- **What you should do**
Repeat exactly, please, the opening lines of the data below, through and including the line where "The epic, action" sits.

Stored dataset items:

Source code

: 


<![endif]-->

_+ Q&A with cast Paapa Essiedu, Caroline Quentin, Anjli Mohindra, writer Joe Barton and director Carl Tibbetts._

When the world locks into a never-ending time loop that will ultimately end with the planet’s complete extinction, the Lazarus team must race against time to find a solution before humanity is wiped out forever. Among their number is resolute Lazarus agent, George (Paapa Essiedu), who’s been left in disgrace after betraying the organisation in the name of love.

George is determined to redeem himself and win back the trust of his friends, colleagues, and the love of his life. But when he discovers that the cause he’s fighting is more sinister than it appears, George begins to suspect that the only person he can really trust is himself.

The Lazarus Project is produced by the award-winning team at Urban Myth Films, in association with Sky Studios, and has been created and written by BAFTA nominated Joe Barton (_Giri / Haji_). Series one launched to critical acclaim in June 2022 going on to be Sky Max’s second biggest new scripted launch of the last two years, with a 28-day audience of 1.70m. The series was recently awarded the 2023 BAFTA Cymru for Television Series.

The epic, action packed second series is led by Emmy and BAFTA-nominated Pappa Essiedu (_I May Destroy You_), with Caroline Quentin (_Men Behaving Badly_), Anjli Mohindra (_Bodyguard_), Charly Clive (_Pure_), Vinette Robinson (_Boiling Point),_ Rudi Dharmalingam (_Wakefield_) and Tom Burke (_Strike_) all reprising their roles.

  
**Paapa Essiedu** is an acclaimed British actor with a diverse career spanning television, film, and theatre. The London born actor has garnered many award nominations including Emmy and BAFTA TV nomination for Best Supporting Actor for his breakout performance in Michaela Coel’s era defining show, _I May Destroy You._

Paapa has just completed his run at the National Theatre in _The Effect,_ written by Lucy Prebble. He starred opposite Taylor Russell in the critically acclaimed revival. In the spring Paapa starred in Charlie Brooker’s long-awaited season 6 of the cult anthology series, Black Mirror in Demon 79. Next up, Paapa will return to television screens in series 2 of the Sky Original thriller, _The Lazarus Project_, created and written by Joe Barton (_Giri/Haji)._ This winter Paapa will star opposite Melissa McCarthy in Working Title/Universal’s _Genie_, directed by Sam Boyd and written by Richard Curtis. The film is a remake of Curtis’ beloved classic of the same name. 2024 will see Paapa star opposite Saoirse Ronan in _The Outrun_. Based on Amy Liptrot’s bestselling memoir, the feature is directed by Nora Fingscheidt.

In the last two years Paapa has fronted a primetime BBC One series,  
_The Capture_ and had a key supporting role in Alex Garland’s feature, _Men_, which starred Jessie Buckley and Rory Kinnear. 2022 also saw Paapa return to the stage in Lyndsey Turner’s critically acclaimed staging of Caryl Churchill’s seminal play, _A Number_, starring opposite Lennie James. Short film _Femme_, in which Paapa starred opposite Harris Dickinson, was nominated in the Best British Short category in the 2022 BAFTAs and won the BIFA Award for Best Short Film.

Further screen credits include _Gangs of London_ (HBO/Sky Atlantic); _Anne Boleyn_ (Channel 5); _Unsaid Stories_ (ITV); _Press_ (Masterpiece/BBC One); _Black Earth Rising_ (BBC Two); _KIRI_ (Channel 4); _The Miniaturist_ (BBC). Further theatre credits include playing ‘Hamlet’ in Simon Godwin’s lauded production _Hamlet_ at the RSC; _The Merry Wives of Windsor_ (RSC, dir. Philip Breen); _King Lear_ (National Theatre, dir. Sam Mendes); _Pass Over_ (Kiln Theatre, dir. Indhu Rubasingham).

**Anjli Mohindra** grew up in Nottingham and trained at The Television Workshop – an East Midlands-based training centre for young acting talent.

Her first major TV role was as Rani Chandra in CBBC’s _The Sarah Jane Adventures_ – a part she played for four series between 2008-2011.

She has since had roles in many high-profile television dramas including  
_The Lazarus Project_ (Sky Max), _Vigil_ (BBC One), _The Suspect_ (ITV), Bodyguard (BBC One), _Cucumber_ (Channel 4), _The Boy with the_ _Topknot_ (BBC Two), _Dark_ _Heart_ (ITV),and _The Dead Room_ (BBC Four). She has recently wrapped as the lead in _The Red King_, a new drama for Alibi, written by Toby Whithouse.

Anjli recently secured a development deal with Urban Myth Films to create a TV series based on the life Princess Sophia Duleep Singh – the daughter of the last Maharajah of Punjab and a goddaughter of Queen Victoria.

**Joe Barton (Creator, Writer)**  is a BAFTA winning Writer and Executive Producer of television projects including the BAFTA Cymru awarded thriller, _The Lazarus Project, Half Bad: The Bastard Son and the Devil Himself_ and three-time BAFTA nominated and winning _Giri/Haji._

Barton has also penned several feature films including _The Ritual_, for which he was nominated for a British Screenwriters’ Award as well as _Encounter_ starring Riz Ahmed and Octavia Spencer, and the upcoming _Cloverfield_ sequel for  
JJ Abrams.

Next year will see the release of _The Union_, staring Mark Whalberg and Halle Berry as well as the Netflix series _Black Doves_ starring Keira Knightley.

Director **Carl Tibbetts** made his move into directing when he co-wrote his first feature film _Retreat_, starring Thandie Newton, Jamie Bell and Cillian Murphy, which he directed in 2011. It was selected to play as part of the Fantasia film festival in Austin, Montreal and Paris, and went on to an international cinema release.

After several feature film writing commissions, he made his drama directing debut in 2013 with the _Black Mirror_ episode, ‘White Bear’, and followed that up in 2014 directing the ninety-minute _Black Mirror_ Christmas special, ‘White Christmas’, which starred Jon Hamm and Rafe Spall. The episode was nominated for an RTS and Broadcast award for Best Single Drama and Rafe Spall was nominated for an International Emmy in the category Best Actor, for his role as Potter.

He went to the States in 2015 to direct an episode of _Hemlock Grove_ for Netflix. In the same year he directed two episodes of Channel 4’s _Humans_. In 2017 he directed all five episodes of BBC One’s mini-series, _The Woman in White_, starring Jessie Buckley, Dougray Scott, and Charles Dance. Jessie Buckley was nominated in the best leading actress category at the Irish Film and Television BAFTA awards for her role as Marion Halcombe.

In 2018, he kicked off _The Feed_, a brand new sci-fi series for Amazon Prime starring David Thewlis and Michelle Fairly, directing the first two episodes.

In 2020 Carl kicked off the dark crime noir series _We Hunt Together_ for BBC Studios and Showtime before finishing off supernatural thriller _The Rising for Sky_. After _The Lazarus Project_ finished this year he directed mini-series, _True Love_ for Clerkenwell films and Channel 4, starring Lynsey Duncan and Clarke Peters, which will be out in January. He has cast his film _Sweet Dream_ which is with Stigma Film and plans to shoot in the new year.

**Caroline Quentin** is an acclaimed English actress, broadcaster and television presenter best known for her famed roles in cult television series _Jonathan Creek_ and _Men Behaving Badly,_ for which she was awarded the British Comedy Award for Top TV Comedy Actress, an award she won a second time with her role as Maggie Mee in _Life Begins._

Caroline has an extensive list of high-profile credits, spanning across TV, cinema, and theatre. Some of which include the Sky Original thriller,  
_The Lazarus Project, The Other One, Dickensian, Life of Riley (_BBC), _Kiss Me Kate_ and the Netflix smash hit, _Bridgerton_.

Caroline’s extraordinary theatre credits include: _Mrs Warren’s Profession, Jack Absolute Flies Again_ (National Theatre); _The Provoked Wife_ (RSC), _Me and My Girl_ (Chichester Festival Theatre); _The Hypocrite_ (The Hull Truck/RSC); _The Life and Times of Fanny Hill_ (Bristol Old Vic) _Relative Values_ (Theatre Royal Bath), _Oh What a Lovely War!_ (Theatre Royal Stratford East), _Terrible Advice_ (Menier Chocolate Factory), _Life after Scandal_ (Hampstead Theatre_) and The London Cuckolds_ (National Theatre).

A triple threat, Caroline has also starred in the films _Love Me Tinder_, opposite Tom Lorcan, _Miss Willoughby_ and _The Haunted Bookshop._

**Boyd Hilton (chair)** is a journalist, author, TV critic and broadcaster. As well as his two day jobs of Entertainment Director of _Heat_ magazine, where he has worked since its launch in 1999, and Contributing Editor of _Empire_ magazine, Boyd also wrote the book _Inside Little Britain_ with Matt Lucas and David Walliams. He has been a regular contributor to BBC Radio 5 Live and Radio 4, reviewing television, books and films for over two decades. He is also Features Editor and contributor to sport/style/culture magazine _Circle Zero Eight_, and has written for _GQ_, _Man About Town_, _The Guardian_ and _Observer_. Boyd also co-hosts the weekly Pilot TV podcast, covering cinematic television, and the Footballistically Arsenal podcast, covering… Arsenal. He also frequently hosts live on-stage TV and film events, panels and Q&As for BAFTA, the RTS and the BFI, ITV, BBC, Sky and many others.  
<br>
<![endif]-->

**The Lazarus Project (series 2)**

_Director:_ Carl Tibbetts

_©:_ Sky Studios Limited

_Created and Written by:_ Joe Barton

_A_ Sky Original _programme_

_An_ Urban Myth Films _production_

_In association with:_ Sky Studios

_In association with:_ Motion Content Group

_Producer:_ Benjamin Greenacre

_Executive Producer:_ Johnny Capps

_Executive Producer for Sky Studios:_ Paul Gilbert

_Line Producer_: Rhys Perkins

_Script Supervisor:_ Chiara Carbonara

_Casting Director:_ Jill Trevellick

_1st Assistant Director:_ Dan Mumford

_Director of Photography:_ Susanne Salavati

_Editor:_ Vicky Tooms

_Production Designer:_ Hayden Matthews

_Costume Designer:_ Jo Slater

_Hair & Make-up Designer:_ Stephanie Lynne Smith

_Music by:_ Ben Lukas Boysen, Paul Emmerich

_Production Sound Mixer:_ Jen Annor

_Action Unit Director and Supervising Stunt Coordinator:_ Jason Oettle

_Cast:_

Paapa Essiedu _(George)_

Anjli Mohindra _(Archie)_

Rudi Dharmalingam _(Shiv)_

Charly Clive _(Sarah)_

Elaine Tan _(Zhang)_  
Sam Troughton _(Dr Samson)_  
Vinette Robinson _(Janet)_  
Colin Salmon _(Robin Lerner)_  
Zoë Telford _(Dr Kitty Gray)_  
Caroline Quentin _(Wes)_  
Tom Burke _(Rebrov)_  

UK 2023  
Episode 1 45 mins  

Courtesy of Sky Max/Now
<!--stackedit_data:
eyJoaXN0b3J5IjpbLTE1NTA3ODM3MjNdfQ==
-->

- **Solution for this task**
Source code

: 


<![endif]-->

_+ Q&A with cast Paapa Essiedu, Caroline Quentin, Anjli Mohindra, writer Joe Barton and director Carl Tibbetts._

When the world locks into a never-ending time loop that will ultimately end with the planet’s complete extinction, the Lazarus team must race against time to find a solution before humanity is wiped out forever. Among their number is resolute Lazarus agent, George (Paapa Essiedu), who’s been left in disgrace after betraying the organisation in the name of love.

George is determined to redeem himself and win back the trust of his friends, colleagues, and the love of his life. But when he discovers that the cause he’s fighting is more sinister than it appears, George begins to suspect that the only person he can really trust is himself.

The Lazarus Project is produced by the award-winning team at Urban Myth Films, in association with Sky Studios, and has been created and written by BAFTA nominated Joe Barton (_Giri / Haji_). Series one launched to critical acclaim in June 2022 going on to be Sky Max’s second biggest new scripted launch of the last two years, with a 28-day audience of 1.70m. The series was recently awarded the 2023 BAFTA Cymru for Television Series.

The epic, action packed second series is led by Emmy and BAFTA-nominated Pappa Essiedu (_I May Destroy You_), with Caroline Quentin (_Men Behaving Badly_), Anjli Mohindra (_Bodyguard_), Charly Clive (_Pure_), Vinette Robinson (_Boiling Point),_ Rudi Dharmalingam (_Wakefield_) and Tom Burke (_Strike_) all reprising their roles.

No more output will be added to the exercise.